Q : エリートの生まれ方についてフランスとアメリカの違いはどうですか?
A : 力動的には似ています。けれど国による特色の違いは重要です。
アメリカでは、権力に近づくには財力が大きなファクターです。
フランスでは、伝統的に、学歴、グランゼコールの出身などが、権力への扉を開けるし、大企業のトップへの道も同様です。この違いは決定的です。なぜなら、エリート同士の競争の性格をまったく変えるからです。
フランスでのエリート同士の戦いはアメリカよりも20年遅れています。エリート内部での富や収入の格差は、アメリカ、イギリス、ドイツに比べるとかなり少ないのです。
それからすると、今のフランスでアメリカのような変革を避けることができるように思います。
Sekko : なるほど、フランスでは学歴エリートであれば、ほぼ確実に一定の収入が見込まれるので、エリート同士の中での勝ち組、負け組の差は大きくない。
日本はどうなんだろう。学歴というより、「偏差値」のように何でも数字化されるので、優秀さを示すためには、医者になるつもりがなくても医学部に行くとか、妙な現象があるようだ。政治家の学歴詐称などもやけに非難される。

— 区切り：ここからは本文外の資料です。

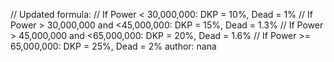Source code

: // Updated formula:
  // If Power < 30,000,000: DKP = 10%, Dead = 1%
  // If Power > 30,000,000 and <45,000,000: DKP = 15%, Dead = 1.3%
  // If Power > 45,000,000 and <65,000,000: DKP = 20%, Dead = 1.6%
  // If Power >= 65,000,000: DKP = 25%, Dead = 2%
  author: nana
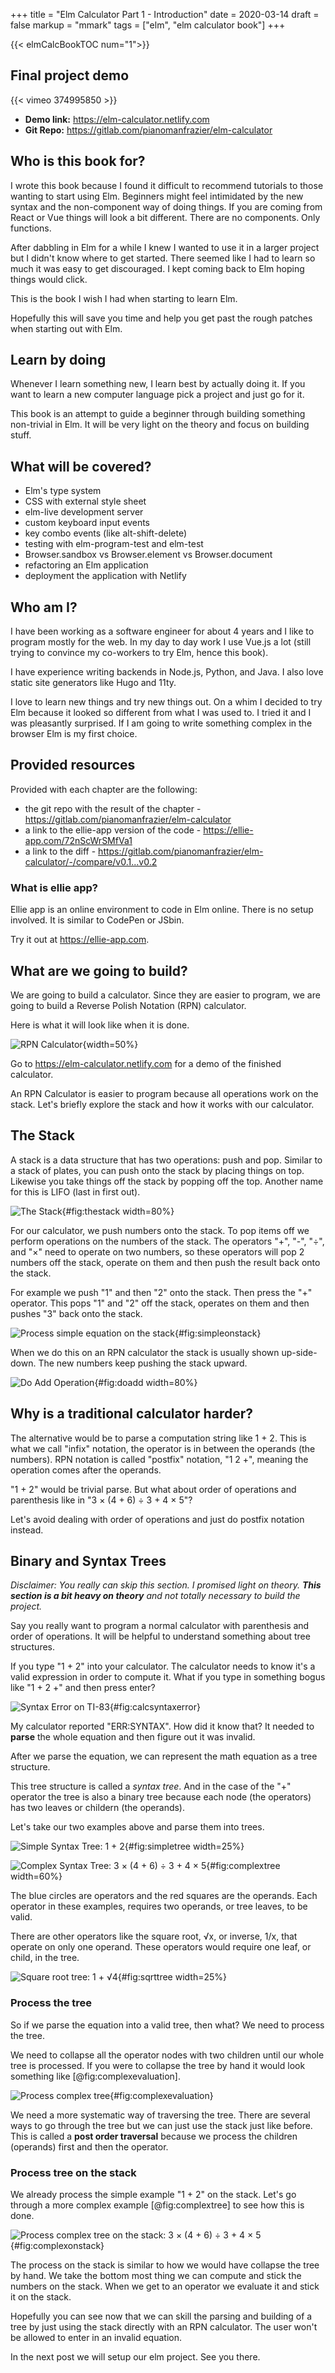 +++
title = "Elm Calculator Part 1 - Introduction"
date = 2020-03-14
draft = false
markup = "mmark"
tags = ["elm", "elm calculator book"]
+++

{{< elmCalcBookTOC num="1">}}

## Final project demo

{{< vimeo 374995850 >}}

- **Demo link:** <https://elm-calculator.netlify.com>
- **Git Repo:** <https://gitlab.com/pianomanfrazier/elm-calculator>

## Who is this book for?

I wrote this book because I found it difficult to recommend tutorials to those wanting to start using Elm. Beginners might feel intimidated by the new syntax and the non-component way of doing things. If you are coming from React or Vue things will look a bit different. There are no components. Only functions.

After dabbling in Elm for a while I knew I wanted to use it in a larger project but I didn't know where to get started. There seemed like I had to learn so much it was easy to get discouraged. I kept coming back to Elm hoping things would click.

This is the book I wish I had when starting to learn Elm.

Hopefully this will save you time and help you get past the rough patches when starting out with Elm.

## Learn by doing

Whenever I learn something new, I learn best by actually doing it. If you want to learn a new computer language pick a project and just go for it.

This book is an attempt to guide a beginner through building something non-trivial in Elm. It will be very light on the theory and focus on building stuff.

## What will be covered?

- Elm's type system
- CSS with external style sheet
- elm-live development server
- custom keyboard input events
- key combo events (like alt-shift-delete)
- testing with elm-program-test and elm-test
- Browser.sandbox vs Browser.element vs Browser.document
- refactoring an Elm application
- deployment the application with Netlify

## Who am I?

I have been working as a software engineer for about 4 years and I like to program mostly for the web. In my day to day work I use Vue.js a lot (still trying to convince my co-workers to try Elm, hence this book).

I have experience writing backends in Node.js, Python, and Java. I also love static site generators like Hugo and 11ty.

I love to learn new things and try new things out. On a whim I decided to try Elm because it looked so different from what I was used to. I tried it and I was pleasantly surprised. If I am going to write something complex in the browser Elm is my first choice.

## Provided resources

Provided with each chapter are the following:

- the git repo with the result of the chapter - https://gitlab.com/pianomanfrazier/elm-calculator
- a link to the ellie-app version of the code - https://ellie-app.com/72nScWrSMfVa1
- a link to the diff - https://gitlab.com/pianomanfrazier/elm-calculator/-/compare/v0.1...v0.2

### What is ellie app?

Ellie app is an online environment to code in Elm online. There is no setup involved. It is similar to CodePen or JSbin.

Try it out at <https://ellie-app.com>.

## What are we going to build?

We are going to build a calculator. Since they are easier to program, we are going to build a Reverse Polish Notation (RPN) calculator.

Here is what it will look like when it is done.

![RPN Calculator](/img/elm-calculator/rpn-calc.png){width=50%}

Go to <https://elm-calculator.netlify.com> for a demo of the finished calculator.

An RPN Calculator is easier to program because all operations work on the stack. Let's briefly explore the stack and how it works with our calculator.

## The Stack

A stack is a data structure that has two operations: push and pop. Similar to a stack of plates, you can push onto the stack by placing things on top. Likewise you take things off the stack by popping off the top. Another name for this is LIFO (last in first out).

![The Stack](/img/elm-calculator/stack.png){#fig:thestack width=80%}

For our calculator, we push numbers onto the stack. To pop items off we perform operations on the numbers of the stack. The operators "+", "-", "÷", and "×" need to operate on two numbers, so these operators will pop 2 numbers off the stack, operate on them and then push the result back onto the stack.

For example we push "1" and then "2" onto the stack. Then press the "+" operator. This pops "1" and "2" off the stack, operates on them and then pushes "3" back onto the stack.

![Process simple equation on the stack](/img/elm-calculator/process-simple-on-stack.png){#fig:simpleonstack}

When we do this on an RPN calculator the stack is usually shown up-side-down. The new numbers keep pushing the stack upward.

![Do Add Operation](/img/elm-calculator/do-add-operation.png){#fig:doadd width=80%}

## Why is a traditional calculator harder?

The alternative would be to parse a computation string like 1 + 2. This is what we call "infix" notation, the operator is in between the operands (the numbers). RPN notation is called "postfix" notation, "1 2 +", meaning the operation comes after the operands.

"1 + 2" would be trivial parse. But what about order of operations and parenthesis like in "3 × (4 + 6) ÷ 3 + 4 × 5"?

Let's avoid dealing with order of operations and just do postfix notation instead.

## Binary and Syntax Trees

_Disclaimer: You really can skip this section. I promised light on theory. **This section is a bit heavy on theory** and not totally necessary to build the project._

Say you really want to program a normal calculator with parenthesis and order of operations. It will be helpful to understand something about tree structures.

If you type "1 + 2" into your calculator. The calculator needs to know it's a valid expression in order to compute it. What if you type in something bogus like "1 + 2 +" and then press enter?

![Syntax Error on TI-83](/img/elm-calculator/calculator-syntax-error.png){#fig:calcsyntaxerror}

My calculator reported "ERR:SYNTAX". How did it know that? It needed to **parse** the whole equation and then figure out it was invalid.

After we parse the equation, we can represent the math equation as a tree structure.

This tree structure is called a *syntax tree*. And in the case of the "+" operator the tree is also a binary tree because each node (the operators) has two leaves or childern (the operands).

Let's take our two examples above and parse them into trees.

![Simple Syntax Tree: 1 + 2](/img/elm-calculator/bin-tree-simple.png){#fig:simpletree width=25%}

![Complex Syntax Tree: 3 × (4 + 6) ÷ 3 + 4 × 5](/img/elm-calculator/bin-tree-complex.png){#fig:complextree width=60%}

The blue circles are operators and the red squares are the operands. Each operator in these examples, requires two operands, or tree leaves, to be valid.

There are other operators like the square root, √x, or inverse, 1/x, that operate on only one operand. These operators would require one leaf, or child, in the tree.

![Square root tree: 1 + √4](/img/elm-calculator/sqrt-tree.png){#fig:sqrttree width=25%}

### Process the tree

So if we parse the equation into a valid tree, then what? We need to process the tree.

We need to collapse all the operator nodes with two children until our whole tree is processed. If you were to collapse the tree by hand it would look something like [@fig:complexevaluation].

![Process complex tree](/img/elm-calculator/bin-tree-complex-evaluation.png){#fig:complexevaluation}

We need a more systematic way of traversing the tree. There are several ways to go through the tree but we can just use the stack just like before. This is called a **post order traversal** because we process the children (operands) first and then the operator.

### Process tree on the stack

We already process the simple example "1 + 2" on the stack. Let's go through a more complex example [@fig:complextree] to see how this is done.

![Process complex tree on the stack: 3 × (4 + 6) ÷ 3 + 4 × 5](/img/elm-calculator/process-complex-on-stack.png){#fig:complexonstack}

The process on the stack is similar to how we would have collapse the tree by hand. We take the bottom most thing we can compute and stick the numbers on the stack. When we get to an operator we evaluate it and stick it on the stack.

Hopefully you can see now that we can skill the parsing and building of a tree by just using the stack directly with an RPN calculator. The user won't be allowed to enter in an invalid equation.

In the next post we will setup our elm project. See you there.
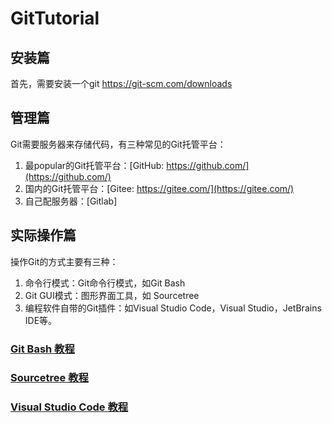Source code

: # GitTutorial

## 安装篇

首先，需要安装一个git
https://git-scm.com/downloads

## 管理篇
Git需要服务器来存储代码，有三种常见的Git托管平台：

1. 最popular的Git托管平台：[GitHub: https://github.com/](https://github.com/)
2. 国内的Git托管平台：[Gitee: https://gitee.com/](https://gitee.com/)
3. 自己配服务器：[Gitlab]

## 实际操作篇
操作Git的方式主要有三种：

1. 命令行模式：Git命令行模式，如Git Bash
2. Git GUI模式：图形界面工具，如 Sourcetree
3. 编程软件自带的Git插件：如Visual Studio Code，Visual Studio，JetBrains IDE等。

### [Git Bash 教程](02_GitBash.md)

### [Sourcetree 教程](03_Sourcetree.md)

### [Visual Studio Code 教程](04_VSCode.md)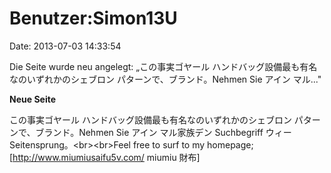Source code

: Benutzer:Simon13U
=================

Date: 2013-07-03 14:33:54

Die Seite wurde neu angelegt: „この事実ゴヤール
ハンドバッグ設備最も有名なのいずれかのシェブロン
パターンで、ブランド。Nehmen Sie アイン マル..."

**Neue Seite**

<div>

この事実ゴヤール ハンドバッグ設備最も有名なのいずれかのシェブロン
パターンで、ブランド。Nehmen Sie アイン マル家族デン Suchbegriff ウィー
Seitensprung。\<br\>\<br\>Feel free to surf to my homepage;
\[http://www.miumiusaifu5v.com/ miumiu 財布\]

</div>
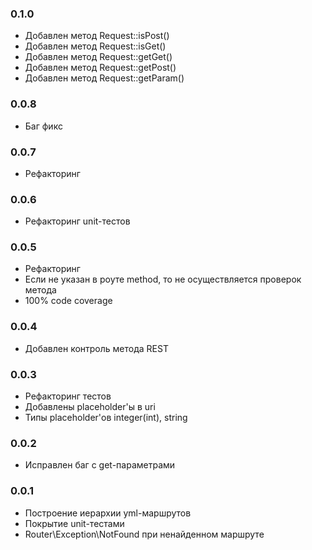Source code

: ### 0.1.0
- Добавлен метод Request::isPost()
- Добавлен метод Request::isGet()
- Добавлен метод Request::getGet()
- Добавлен метод Request::getPost()
- Добавлен метод Request::getParam()

### 0.0.8
- Баг фикс

### 0.0.7
- Рефакторинг

### 0.0.6
- Рефакторинг unit-тестов

### 0.0.5
- Рефакторинг
- Если не указан в роуте method, то не осуществляется проверок метода
- 100% code coverage

### 0.0.4
- Добавлен контроль метода REST

### 0.0.3
- Рефакторинг тестов
- Добавлены placeholder'ы в uri
- Типы placeholder'ов integer(int), string

### 0.0.2
- Исправлен баг с get-параметрами

### 0.0.1
- Построение иерархии yml-маршрутов
- Покрытие unit-тестами
- Router\Exception\NotFound при ненайденном маршруте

前にカルロス・ゴーンのことについて書いた時、彼がフランスで最高のグランゼコールを出ているのにそれを肩書に使わないのは、そこに入った時はまだフランス国籍を取得していないので「外国人枠」だったから、その肩書を使うとすぐに非難されるからだと分析した。同じグランゼコール卒業でも、中途から転入という経歴であるなら内部で差別されたりする。フランスでは公的な存在になろうという人が学歴詐称するリスクが大きすぎるのだ。
で、グランゼコールのネットワークと収入や出世の関係は、というと、確かに今は変わってきている。アメリカとの関係やアメリカでの学歴、職歴などが幅をきかせるし、スタート・アップ企業家の「実力」もまた別物だ。